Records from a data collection
*-*-*
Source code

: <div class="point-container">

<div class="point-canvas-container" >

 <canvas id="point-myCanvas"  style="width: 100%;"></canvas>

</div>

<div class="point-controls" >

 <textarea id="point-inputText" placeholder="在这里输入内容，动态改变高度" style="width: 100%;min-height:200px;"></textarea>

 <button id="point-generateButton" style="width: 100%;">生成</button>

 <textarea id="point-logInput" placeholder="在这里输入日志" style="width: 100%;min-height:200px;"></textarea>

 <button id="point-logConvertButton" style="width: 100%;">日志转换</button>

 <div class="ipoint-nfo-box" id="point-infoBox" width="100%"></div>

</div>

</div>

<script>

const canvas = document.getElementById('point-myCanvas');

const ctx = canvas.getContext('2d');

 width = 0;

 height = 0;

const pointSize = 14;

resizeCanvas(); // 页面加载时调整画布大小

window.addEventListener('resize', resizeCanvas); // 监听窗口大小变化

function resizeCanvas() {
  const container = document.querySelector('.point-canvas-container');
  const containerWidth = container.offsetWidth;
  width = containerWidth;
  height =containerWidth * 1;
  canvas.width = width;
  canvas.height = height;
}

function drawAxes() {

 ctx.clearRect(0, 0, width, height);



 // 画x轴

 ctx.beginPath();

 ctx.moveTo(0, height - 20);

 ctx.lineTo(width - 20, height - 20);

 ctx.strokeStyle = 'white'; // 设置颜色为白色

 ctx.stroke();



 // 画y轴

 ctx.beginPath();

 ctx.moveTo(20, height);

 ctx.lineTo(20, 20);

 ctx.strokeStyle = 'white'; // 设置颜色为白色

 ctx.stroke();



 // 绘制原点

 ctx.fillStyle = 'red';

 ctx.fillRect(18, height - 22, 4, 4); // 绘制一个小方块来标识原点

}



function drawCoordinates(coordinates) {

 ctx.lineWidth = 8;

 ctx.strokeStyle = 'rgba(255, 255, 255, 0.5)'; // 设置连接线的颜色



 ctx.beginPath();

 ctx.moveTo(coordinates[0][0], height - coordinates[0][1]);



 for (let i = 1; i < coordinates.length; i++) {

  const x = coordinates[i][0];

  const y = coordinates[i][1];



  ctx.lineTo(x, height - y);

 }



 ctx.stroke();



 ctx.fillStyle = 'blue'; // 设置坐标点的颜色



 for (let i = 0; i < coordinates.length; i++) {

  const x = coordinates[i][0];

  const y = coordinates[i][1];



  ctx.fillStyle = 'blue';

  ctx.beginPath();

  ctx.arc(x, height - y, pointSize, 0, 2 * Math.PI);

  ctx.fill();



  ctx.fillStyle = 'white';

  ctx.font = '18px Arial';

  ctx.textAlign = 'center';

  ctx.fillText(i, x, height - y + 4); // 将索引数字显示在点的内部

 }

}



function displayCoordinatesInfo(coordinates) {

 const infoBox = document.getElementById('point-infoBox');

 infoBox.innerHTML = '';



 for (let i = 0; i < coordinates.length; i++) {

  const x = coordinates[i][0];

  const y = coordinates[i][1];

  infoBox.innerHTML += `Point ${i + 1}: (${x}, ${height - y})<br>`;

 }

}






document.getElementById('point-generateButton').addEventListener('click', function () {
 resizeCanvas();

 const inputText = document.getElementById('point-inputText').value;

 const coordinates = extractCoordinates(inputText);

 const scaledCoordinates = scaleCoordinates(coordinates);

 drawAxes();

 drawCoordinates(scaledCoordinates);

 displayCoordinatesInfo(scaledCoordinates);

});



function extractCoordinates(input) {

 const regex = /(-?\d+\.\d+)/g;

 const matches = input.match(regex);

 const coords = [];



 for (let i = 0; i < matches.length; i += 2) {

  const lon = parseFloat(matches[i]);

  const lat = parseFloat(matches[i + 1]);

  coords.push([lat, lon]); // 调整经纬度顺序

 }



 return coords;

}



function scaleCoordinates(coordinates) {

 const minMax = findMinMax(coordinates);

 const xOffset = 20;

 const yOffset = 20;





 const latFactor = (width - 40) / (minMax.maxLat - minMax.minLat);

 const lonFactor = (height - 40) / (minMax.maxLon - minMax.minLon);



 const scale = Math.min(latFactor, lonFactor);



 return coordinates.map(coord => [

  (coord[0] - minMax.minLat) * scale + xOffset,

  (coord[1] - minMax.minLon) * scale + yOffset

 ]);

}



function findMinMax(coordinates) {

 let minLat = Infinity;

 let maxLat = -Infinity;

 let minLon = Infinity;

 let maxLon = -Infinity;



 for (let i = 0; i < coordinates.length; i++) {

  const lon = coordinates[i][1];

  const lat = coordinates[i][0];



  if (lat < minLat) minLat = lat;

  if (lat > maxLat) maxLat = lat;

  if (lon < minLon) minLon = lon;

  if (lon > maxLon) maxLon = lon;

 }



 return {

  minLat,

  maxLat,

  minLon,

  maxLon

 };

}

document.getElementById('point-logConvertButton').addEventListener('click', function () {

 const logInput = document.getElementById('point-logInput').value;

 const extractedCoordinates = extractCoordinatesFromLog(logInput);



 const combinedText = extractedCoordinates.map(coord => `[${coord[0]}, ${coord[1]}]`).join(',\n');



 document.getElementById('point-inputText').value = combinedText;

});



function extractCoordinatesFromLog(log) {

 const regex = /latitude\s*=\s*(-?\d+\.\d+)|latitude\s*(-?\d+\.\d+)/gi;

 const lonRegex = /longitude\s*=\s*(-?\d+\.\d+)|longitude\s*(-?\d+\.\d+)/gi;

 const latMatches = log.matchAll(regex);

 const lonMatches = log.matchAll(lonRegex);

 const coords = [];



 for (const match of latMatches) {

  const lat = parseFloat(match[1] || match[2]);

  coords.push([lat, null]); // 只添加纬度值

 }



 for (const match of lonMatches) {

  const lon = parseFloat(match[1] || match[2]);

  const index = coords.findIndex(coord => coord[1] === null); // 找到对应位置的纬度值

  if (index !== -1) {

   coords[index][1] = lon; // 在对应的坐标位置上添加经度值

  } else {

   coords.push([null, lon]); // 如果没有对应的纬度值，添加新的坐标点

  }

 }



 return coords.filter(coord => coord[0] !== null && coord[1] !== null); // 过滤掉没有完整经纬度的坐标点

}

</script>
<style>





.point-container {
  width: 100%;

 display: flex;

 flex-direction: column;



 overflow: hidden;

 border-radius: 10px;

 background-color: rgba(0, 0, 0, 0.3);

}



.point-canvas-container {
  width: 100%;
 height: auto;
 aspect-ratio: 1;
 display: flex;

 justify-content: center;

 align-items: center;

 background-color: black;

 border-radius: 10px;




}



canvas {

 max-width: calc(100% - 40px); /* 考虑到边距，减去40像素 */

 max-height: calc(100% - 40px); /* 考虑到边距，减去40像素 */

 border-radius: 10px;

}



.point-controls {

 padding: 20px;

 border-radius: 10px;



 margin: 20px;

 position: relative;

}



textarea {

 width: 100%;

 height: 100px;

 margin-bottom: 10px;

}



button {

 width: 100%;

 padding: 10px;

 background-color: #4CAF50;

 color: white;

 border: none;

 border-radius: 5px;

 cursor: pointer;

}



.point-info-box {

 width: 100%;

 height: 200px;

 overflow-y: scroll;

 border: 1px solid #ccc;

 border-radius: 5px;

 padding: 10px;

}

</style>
*-*-*
To do |
Give every record again, exactly as it reads.

Completed task |
Source code

: <div class="point-container">

<div class="point-canvas-container" >

 <canvas id="point-myCanvas"  style="width: 100%;"></canvas>

</div>

<div class="point-controls" >

 <textarea id="point-inputText" placeholder="在这里输入内容，动态改变高度" style="width: 100%;min-height:200px;"></textarea>

 <button id="point-generateButton" style="width: 100%;">生成</button>

 <textarea id="point-logInput" placeholder="在这里输入日志" style="width: 100%;min-height:200px;"></textarea>

 <button id="point-logConvertButton" style="width: 100%;">日志转换</button>

 <div class="ipoint-nfo-box" id="point-infoBox" width="100%"></div>

</div>

</div>

<script>

const canvas = document.getElementById('point-myCanvas');

const ctx = canvas.getContext('2d');

 width = 0;

 height = 0;

const pointSize = 14;

resizeCanvas(); // 页面加载时调整画布大小

window.addEventListener('resize', resizeCanvas); // 监听窗口大小变化

function resizeCanvas() {
  const container = document.querySelector('.point-canvas-container');
  const containerWidth = container.offsetWidth;
  width = containerWidth;
  height =containerWidth * 1;
  canvas.width = width;
  canvas.height = height;
}

function drawAxes() {

 ctx.clearRect(0, 0, width, height);



 // 画x轴

 ctx.beginPath();

 ctx.moveTo(0, height - 20);

 ctx.lineTo(width - 20, height - 20);

 ctx.strokeStyle = 'white'; // 设置颜色为白色

 ctx.stroke();



 // 画y轴

 ctx.beginPath();

 ctx.moveTo(20, height);

 ctx.lineTo(20, 20);

 ctx.strokeStyle = 'white'; // 设置颜色为白色

 ctx.stroke();



 // 绘制原点

 ctx.fillStyle = 'red';

 ctx.fillRect(18, height - 22, 4, 4); // 绘制一个小方块来标识原点

}



function drawCoordinates(coordinates) {

 ctx.lineWidth = 8;

 ctx.strokeStyle = 'rgba(255, 255, 255, 0.5)'; // 设置连接线的颜色



 ctx.beginPath();

 ctx.moveTo(coordinates[0][0], height - coordinates[0][1]);



 for (let i = 1; i < coordinates.length; i++) {

  const x = coordinates[i][0];

  const y = coordinates[i][1];



  ctx.lineTo(x, height - y);

 }



 ctx.stroke();



 ctx.fillStyle = 'blue'; // 设置坐标点的颜色



 for (let i = 0; i < coordinates.length; i++) {

  const x = coordinates[i][0];

  const y = coordinates[i][1];



  ctx.fillStyle = 'blue';

  ctx.beginPath();

  ctx.arc(x, height - y, pointSize, 0, 2 * Math.PI);

  ctx.fill();



  ctx.fillStyle = 'white';

  ctx.font = '18px Arial';

  ctx.textAlign = 'center';

  ctx.fillText(i, x, height - y + 4); // 将索引数字显示在点的内部

 }

}



function displayCoordinatesInfo(coordinates) {

 const infoBox = document.getElementById('point-infoBox');

 infoBox.innerHTML = '';



 for (let i = 0; i < coordinates.length; i++) {

  const x = coordinates[i][0];

  const y = coordinates[i][1];

  infoBox.innerHTML += `Point ${i + 1}: (${x}, ${height - y})<br>`;

 }

}






document.getElementById('point-generateButton').addEventListener('click', function () {
 resizeCanvas();

 const inputText = document.getElementById('point-inputText').value;

 const coordinates = extractCoordinates(inputText);

 const scaledCoordinates = scaleCoordinates(coordinates);

 drawAxes();

 drawCoordinates(scaledCoordinates);

 displayCoordinatesInfo(scaledCoordinates);

});



function extractCoordinates(input) {

 const regex = /(-?\d+\.\d+)/g;

 const matches = input.match(regex);

 const coords = [];



 for (let i = 0; i < matches.length; i += 2) {

  const lon = parseFloat(matches[i]);

  const lat = parseFloat(matches[i + 1]);

  coords.push([lat, lon]); // 调整经纬度顺序

 }



 return coords;

}



function scaleCoordinates(coordinates) {

 const minMax = findMinMax(coordinates);

 const xOffset = 20;

 const yOffset = 20;





 const latFactor = (width - 40) / (minMax.maxLat - minMax.minLat);

 const lonFactor = (height - 40) / (minMax.maxLon - minMax.minLon);



 const scale = Math.min(latFactor, lonFactor);



 return coordinates.map(coord => [

  (coord[0] - minMax.minLat) * scale + xOffset,

  (coord[1] - minMax.minLon) * scale + yOffset

 ]);

}



function findMinMax(coordinates) {

 let minLat = Infinity;

 let maxLat = -Infinity;

 let minLon = Infinity;

 let maxLon = -Infinity;



 for (let i = 0; i < coordinates.length; i++) {

  const lon = coordinates[i][1];

  const lat = coordinates[i][0];



  if (lat < minLat) minLat = lat;

  if (lat > maxLat) maxLat = lat;

  if (lon < minLon) minLon = lon;

  if (lon > maxLon) maxLon = lon;

 }



 return {

  minLat,

  maxLat,

  minLon,

  maxLon

 };

}

document.getElementById('point-logConvertButton').addEventListener('click', function () {

 const logInput = document.getElementById('point-logInput').value;

 const extractedCoordinates = extractCoordinatesFromLog(logInput);



 const combinedText = extractedCoordinates.map(coord => `[${coord[0]}, ${coord[1]}]`).join(',\n');



 document.getElementById('point-inputText').value = combinedText;

});



function extractCoordinatesFromLog(log) {

 const regex = /latitude\s*=\s*(-?\d+\.\d+)|latitude\s*(-?\d+\.\d+)/gi;

 const lonRegex = /longitude\s*=\s*(-?\d+\.\d+)|longitude\s*(-?\d+\.\d+)/gi;

 const latMatches = log.matchAll(regex);

 const lonMatches = log.matchAll(lonRegex);

 const coords = [];



 for (const match of latMatches) {

  const lat = parseFloat(match[1] || match[2]);

  coords.push([lat, null]); // 只添加纬度值

 }



 for (const match of lonMatches) {

  const lon = parseFloat(match[1] || match[2]);

  const index = coords.findIndex(coord => coord[1] === null); // 找到对应位置的纬度值

  if (index !== -1) {

   coords[index][1] = lon; // 在对应的坐标位置上添加经度值

  } else {

   coords.push([null, lon]); // 如果没有对应的纬度值，添加新的坐标点

  }

 }



 return coords.filter(coord => coord[0] !== null && coord[1] !== null); // 过滤掉没有完整经纬度的坐标点

}

</script>
<style>





.point-container {
  width: 100%;

 display: flex;

 flex-direction: column;



 overflow: hidden;

 border-radius: 10px;

 background-color: rgba(0, 0, 0, 0.3);

}



.point-canvas-container {
  width: 100%;
 height: auto;
 aspect-ratio: 1;
 display: flex;

 justify-content: center;

 align-items: center;

 background-color: black;

 border-radius: 10px;




}



canvas {

 max-width: calc(100% - 40px); /* 考虑到边距，减去40像素 */

 max-height: calc(100% - 40px); /* 考虑到边距，减去40像素 */

 border-radius: 10px;

}



.point-controls {

 padding: 20px;

 border-radius: 10px;



 margin: 20px;

 position: relative;

}



textarea {

 width: 100%;

 height: 100px;

 margin-bottom: 10px;

}



button {

 width: 100%;

 padding: 10px;

 background-color: #4CAF50;

 color: white;

 border: none;

 border-radius: 5px;

 cursor: pointer;

}



.point-info-box {

 width: 100%;

 height: 200px;

 overflow-y: scroll;

 border: 1px solid #ccc;

 border-radius: 5px;

 padding: 10px;

}

</style>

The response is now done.